「意外な掘り出し物」パラサイト・バイティング 食人草 Minaさんの映画レビュー(感想・評価)

3.5意外な掘り出し物

2022年8月1日
Androidアプリから投稿

いかにもな邦題だが、きちんと原作のある作品である。日本では未公開だったが、今なら「未体験ゾーンの映画たち」なんかで上映しそうである。
物語の序盤は良くあるホラー的展開であり、若い二組のカップルと弟を探す男が地図にも乗ってない遺跡に行き、現地の住民が立ち入り禁止とするエリアに入って酷い目に逢うというもの。冒険心が強いメンバーだとは思うが、しっかりと「弟を探す」という明確な目的があり、どこかしこでもイチャつく馬鹿な連中では無い為、かなり気の毒に思えてしまう。そこに自生する蔦(つた)に触れた途端、話せばもしかしたら分かるかもしれない現地の住民らが牙を剥く。このシーンで現地の言葉に字幕が入らないのが不気味さを煽る。

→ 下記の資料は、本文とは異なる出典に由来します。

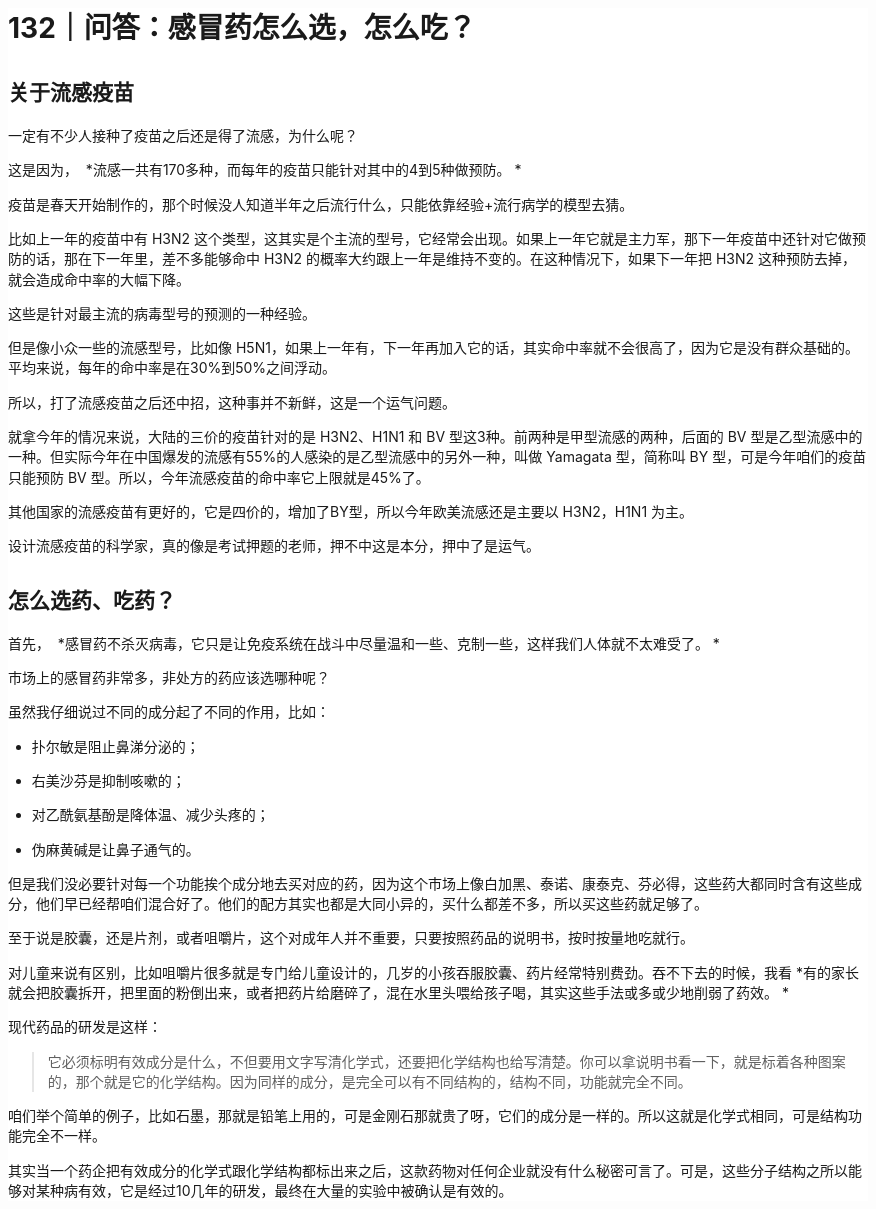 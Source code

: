 # 132｜问答：感冒药怎么选，怎么吃？

## 关于流感疫苗

一定有不少人接种了疫苗之后还是得了流感，为什么呢？

这是因为，  *流感一共有170多种，而每年的疫苗只能针对其中的4到5种做预防。 *

疫苗是春天开始制作的，那个时候没人知道半年之后流行什么，只能依靠经验+流行病学的模型去猜。

比如上一年的疫苗中有 H3N2 这个类型，这其实是个主流的型号，它经常会出现。如果上一年它就是主力军，那下一年疫苗中还针对它做预防的话，那在下一年里，差不多能够命中 H3N2 的概率大约跟上一年是维持不变的。在这种情况下，如果下一年把 H3N2 这种预防去掉，就会造成命中率的大幅下降。

这些是针对最主流的病毒型号的预测的一种经验。

但是像小众一些的流感型号，比如像 H5N1，如果上一年有，下一年再加入它的话，其实命中率就不会很高了，因为它是没有群众基础的。平均来说，每年的命中率是在30%到50%之间浮动。

所以，打了流感疫苗之后还中招，这种事并不新鲜，这是一个运气问题。

就拿今年的情况来说，大陆的三价的疫苗针对的是 H3N2、H1N1 和 BV 型这3种。前两种是甲型流感的两种，后面的 BV 型是乙型流感中的一种。但实际今年在中国爆发的流感有55%的人感染的是乙型流感中的另外一种，叫做 Yamagata 型，简称叫 BY 型，可是今年咱们的疫苗只能预防 BV 型。所以，今年流感疫苗的命中率它上限就是45%了。

其他国家的流感疫苗有更好的，它是四价的，增加了BY型，所以今年欧美流感还是主要以 H3N2，H1N1 为主。

设计流感疫苗的科学家，真的像是考试押题的老师，押不中这是本分，押中了是运气。

## 怎么选药、吃药？

首先，  *感冒药不杀灭病毒，它只是让免疫系统在战斗中尽量温和一些、克制一些，这样我们人体就不太难受了。 * 

市场上的感冒药非常多，非处方的药应该选哪种呢？

虽然我仔细说过不同的成分起了不同的作用，比如：

* 扑尔敏是阻止鼻涕分泌的；

* 右美沙芬是抑制咳嗽的；

* 对乙酰氨基酚是降体温、减少头疼的；

* 伪麻黄碱是让鼻子通气的。

但是我们没必要针对每一个功能挨个成分地去买对应的药，因为这个市场上像白加黑、泰诺、康泰克、芬必得，这些药大都同时含有这些成分，他们早已经帮咱们混合好了。他们的配方其实也都是大同小异的，买什么都差不多，所以买这些药就足够了。

至于说是胶囊，还是片剂，或者咀嚼片，这个对成年人并不重要，只要按照药品的说明书，按时按量地吃就行。

对儿童来说有区别，比如咀嚼片很多就是专门给儿童设计的，几岁的小孩吞服胶囊、药片经常特别费劲。吞不下去的时候，我看 *有的家长就会把胶囊拆开，把里面的粉倒出来，或者把药片给磨碎了，混在水里头喂给孩子喝，其实这些手法或多或少地削弱了药效。 *

现代药品的研发是这样：

> 它必须标明有效成分是什么，不但要用文字写清化学式，还要把化学结构也给写清楚。你可以拿说明书看一下，就是标着各种图案的，那个就是它的化学结构。因为同样的成分，是完全可以有不同结构的，结构不同，功能就完全不同。

咱们举个简单的例子，比如石墨，那就是铅笔上用的，可是金刚石那就贵了呀，它们的成分是一样的。所以这就是化学式相同，可是结构功能完全不一样。

其实当一个药企把有效成分的化学式跟化学结构都标出来之后，这款药物对任何企业就没有什么秘密可言了。可是，这些分子结构之所以能够对某种病有效，它是经过10几年的研发，最终在大量的实验中被确认是有效的。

邦題のサブタイトルに「食人草」とある様に、その蔦は人を喰らうのである。蔦が化け物の形になってガオーッと襲い来るのではなく、人体への侵食という生理的に不快な攻め方をして来るのである。ここで怖いのが、極限状態に置かれた人間という物だ。この構成としては自然であり、疑心暗鬼に陥るシーン等、かなりの恐怖度であった。また、蔦が傷口から侵入するシーン等、グロめな映像がかなりあり、人体破壊シーン等この手のワンシチュエーション作品の味付け役としてかなりの効力を発揮している。Blu-rayは未発売だが、DVDに特典が付いており、別エンディング版が存在する。個人的には別エンディング版の方が絶望的で好みだった。蔦の正体や、周りを取り巻く住民等の描き込みが足りない気もするが、背筋がゾクッとするホラーを観たい人にはオススメ出来る作品だ。